- TASK TO COMPLETE -
What you return should be each line of the data containing the string "begin".

***** DATA

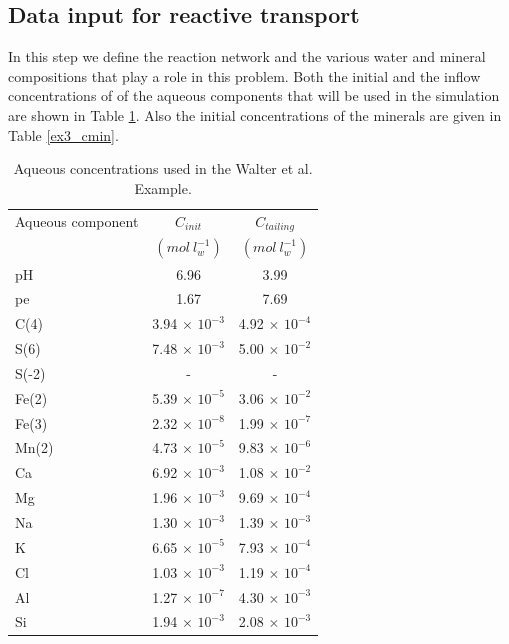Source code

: \subsection[Data input for reactive transport]{Data input for reactive transport}

In this step we define the reaction network and the various water and mineral compositions that play a role in this problem. Both the initial and the inflow concentrations of of the aqueous components that will be used in the simulation are shown in Table \ref{ex3_caqu}. Also the initial concentrations of the minerals are
given in Table \ref{ex3_cmin}. 

\begin{table}
\caption{Aqueous concentrations used in the Walter et al. Example.}
\begin{center}
\begin{tabular}{l c c}
\hline
Aqueous  component        & $C_{init}$ & $C_{tailing}$      \\
                  & $(mol\ l^{-1}_w)$   & $(mol\ l^{-1}_w)$      \\ \hline
pH              &   6.96    &  3.99           \\
pe              &   1.67    &  7.69           \\
C(4)            &  3.94 $\times$ $10^{-3}$ & 4.92 $\times$ $10^{-4}$   \\
S(6)            &  7.48 $\times$ $10^{-3}$ & 5.00 $\times$ $10^{-2}$   \\
S(-2)           &     -             &     -              \\
Fe(2)           &  5.39 $\times$ $10^{-5}$ & 3.06 $\times$ $10^{-2}$   \\
Fe(3)           &  2.32 $\times$ $10^{-8}$ & 1.99 $\times$ $10^{-7}$   \\
Mn(2)           &  4.73 $\times$ $10^{-5}$ & 9.83 $\times$ $10^{-6}$   \\
Ca              &  6.92 $\times$ $10^{-3}$ & 1.08 $\times$ $10^{-2}$   \\
Mg              &  1.96 $\times$ $10^{-3}$ & 9.69 $\times$ $10^{-4}$   \\
Na              &  1.30 $\times$ $10^{-3}$ & 1.39 $\times$ $10^{-3}$   \\
K               &  6.65 $\times$ $10^{-5}$ & 7.93 $\times$ $10^{-4}$   \\
Cl              &  1.03 $\times$ $10^{-3}$ & 1.19 $\times$ $10^{-4}$   \\
Al              &  1.27 $\times$ $10^{-7}$ & 4.30 $\times$ $10^{-3}$   \\
Si              &  1.94 $\times$ $10^{-3}$ & 2.08 $\times$ $10^{-3}$   \\ \hline
\end{tabular}
\label{ex3_caqu}
\end{center}
\end{table}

**********

- ANSWER SECTION -
\begin{table}
\begin{center}
\begin{tabular}{l c c}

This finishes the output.